-- Source data follows --

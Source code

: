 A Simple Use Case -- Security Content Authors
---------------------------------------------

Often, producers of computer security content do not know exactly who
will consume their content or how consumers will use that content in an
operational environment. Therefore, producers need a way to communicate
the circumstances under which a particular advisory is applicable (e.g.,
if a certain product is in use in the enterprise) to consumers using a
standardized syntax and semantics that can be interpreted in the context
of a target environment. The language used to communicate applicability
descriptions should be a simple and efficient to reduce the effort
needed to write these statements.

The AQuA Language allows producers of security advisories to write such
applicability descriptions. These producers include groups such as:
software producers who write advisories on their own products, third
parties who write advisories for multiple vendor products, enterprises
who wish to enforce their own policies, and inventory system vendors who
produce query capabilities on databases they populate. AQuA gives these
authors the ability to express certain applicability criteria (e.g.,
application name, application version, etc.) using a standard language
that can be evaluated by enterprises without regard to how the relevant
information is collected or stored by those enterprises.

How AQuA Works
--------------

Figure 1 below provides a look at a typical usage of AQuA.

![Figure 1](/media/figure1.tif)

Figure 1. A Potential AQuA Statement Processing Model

-- Source data concluded --

- Your objective -
Each entry must be reproduced verbatim.

- Answer box -
Source code

: A Simple Use Case -- Security Content Authors
---------------------------------------------

Often, producers of computer security content do not know exactly who
will consume their content or how consumers will use that content in an
operational environment. Therefore, producers need a way to communicate
the circumstances under which a particular advisory is applicable (e.g.,
if a certain product is in use in the enterprise) to consumers using a
standardized syntax and semantics that can be interpreted in the context
of a target environment. The language used to communicate applicability
descriptions should be a simple and efficient to reduce the effort
needed to write these statements.

The AQuA Language allows producers of security advisories to write such
applicability descriptions. These producers include groups such as:
software producers who write advisories on their own products, third
parties who write advisories for multiple vendor products, enterprises
who wish to enforce their own policies, and inventory system vendors who
produce query capabilities on databases they populate. AQuA gives these
authors the ability to express certain applicability criteria (e.g.,
application name, application version, etc.) using a standard language
that can be evaluated by enterprises without regard to how the relevant
information is collected or stored by those enterprises.

How AQuA Works
--------------

Figure 1 below provides a look at a typical usage of AQuA.

![Figure 1](/media/figure1.tif)

Figure 1. A Potential AQuA Statement Processing Model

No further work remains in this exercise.